United States v. Daniel
This text of 168 F. App'x 146 (United States v. Daniel) is published on Counsel Stack Legal Research, covering Court of Appeals for the Ninth Circuit primary law. Counsel Stack provides free access to over 12 million legal documents including statutes, case law, regulations, and constitutions.
Opinion
MEMORANDUM
Defendant Larry Daniel appeals from the district court’s dismissal without prejudice of two no-bail bench warrants and Orders to Show Cause (“OSCs”). We dismiss the appeal for lack of appellate jurisdiction.
Daniel was serving a five-year term of supervised release set to expire on January 21, 2005. On August 20, 2004, the United States Probation Office filed petitions to revoke Daniel’s term of supervised release on the basis of allegations that he committed serious crimes in violation of the release terms. On August 24, 2004, the district court issued OSCs and two no-bail bench warrants. The warrants were executed in Las Vegas, Nevada, on November 3, 2004. Following a series of delays and continuances, a contested hearing was scheduled for January 18, 2005. At that time, the district court denied Daniel’s motion to dismiss the OSCs and warrants with prejudice. It granted the government’s motion to dismiss without prejudice, and promptly re-issued the OSCs and warrants, supported by the required oath and affirmation. These lawful warrants remained outstanding, pending the trial in state court on the criminal charges. Daniel was then taken into state custody for trial and the district court retained jurisdiction to adjudicate his supervised release revocation pursuant to 18 U.S.C. § 3583(i).
No final revocation order has issued. There is accordingly no final judgment to support our appellate jurisdiction. See 28 U.S.C. § 1291. That statute provides: “The courts of appeals ... shall have jurisdiction of appeals from all final decisions of the district courts of the United States ...” 28 U.S.C. § 1291 (emphasis added). The United States Supreme Court has established that the final judgment in a criminal case is the sentence. Parr v. United States, 351 U.S. 513, 519, 76 S.Ct. 912, 100 L.Ed. 1377 (1956) (“Final judgment in a criminal case means sentence. The sentence is the judgment.”).

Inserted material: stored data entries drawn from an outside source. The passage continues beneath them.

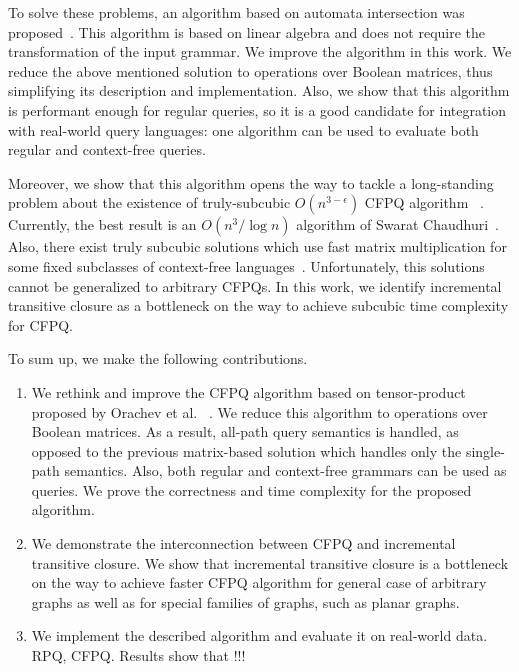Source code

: To solve these problems, an algorithm based on automata intersection was proposed~\cite{10.1007/978-3-030-54832-2_6}.
This algorithm is based on linear algebra and does not require the transformation of the input grammar.
We improve the algorithm in this work.
We reduce the above mentioned solution to operations over Boolean matrices, thus simplifying its description and implementation.
Also, we show that this algorithm is performant enough for regular queries, so it is a good candidate for integration with real-world query languages: one algorithm can be used to evaluate both regular and context-free queries.

Moreover, we show that this algorithm opens the way to tackle a long-standing problem about the existence of truly-subcubic $O(n^{3-\epsilon})$ CFPQ algorithm ~\cite{10.1145/1328438.1328460, Yannakakis}.
Currently, the best result is an $O(n^3/\log{n})$ algorithm of Swarat Chaudhuri~\cite{10.1145/1328438.1328460}.
Also, there exist truly subcubic solutions which use fast matrix multiplication for some fixed subclasses of context-free languages~\cite{8249039}.
Unfortunately, this solutions cannot be generalized to arbitrary CFPQs.
In this work, we identify incremental transitive closure as a bottleneck on the way to achieve subcubic time complexity for CFPQ.

To sum up, we make the following contributions.
\begin{enumerate}
	\item We rethink and improve the CFPQ algorithm based on tensor-product proposed by Orachev et al. ~\cite{10.1007/978-3-030-54832-2_6}.
	We reduce this algorithm to operations over Boolean matrices.
	As a result, all-path query semantics is handled, as opposed to the previous matrix-based solution which handles only the single-path semantics.
	Also, both regular and context-free grammars can be used as queries.
	We prove the correctness and time complexity for the proposed algorithm.
	\item We demonstrate the interconnection between CFPQ and incremental transitive closure.
	We show that incremental transitive closure is a bottleneck on the way to achieve faster CFPQ algorithm for general case of arbitrary graphs as well as for special families of graphs, such as planar graphs.
	\item We implement the described algorithm and evaluate it on real-world data. RPQ, CFPQ. Results show that !!!
\end{enumerate}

Our Circuit has held that an order is final under 28 U.S.C. § 1291 “if it (1) is a full adjudication of the issues, and (2) clearly evidences the judge’s intention that it be the court’s final act in the matter.” Way v. County of Ventura, 348 F.3d 808, 810 (9th Cir.2003) (citing United States v. Lummi Indian Tribe, 235 F.3d 443, 448 (9th Cir.2000)). The district court’s dismissal without prejudice and subsequent re-issuance of the OSCs and warrants is neither a full adjudication of the issues in this case nor the final act of the district court because the district court must still adjudicate the merits of Daniel’s supervised release revocation. Only after that decision is final will this court properly have jurisdiction to hear Daniel’s challenge.
DISMISSED.
The Honorable John W. Sedwick, United States District Judge for the District of Alaska, sitting by designation.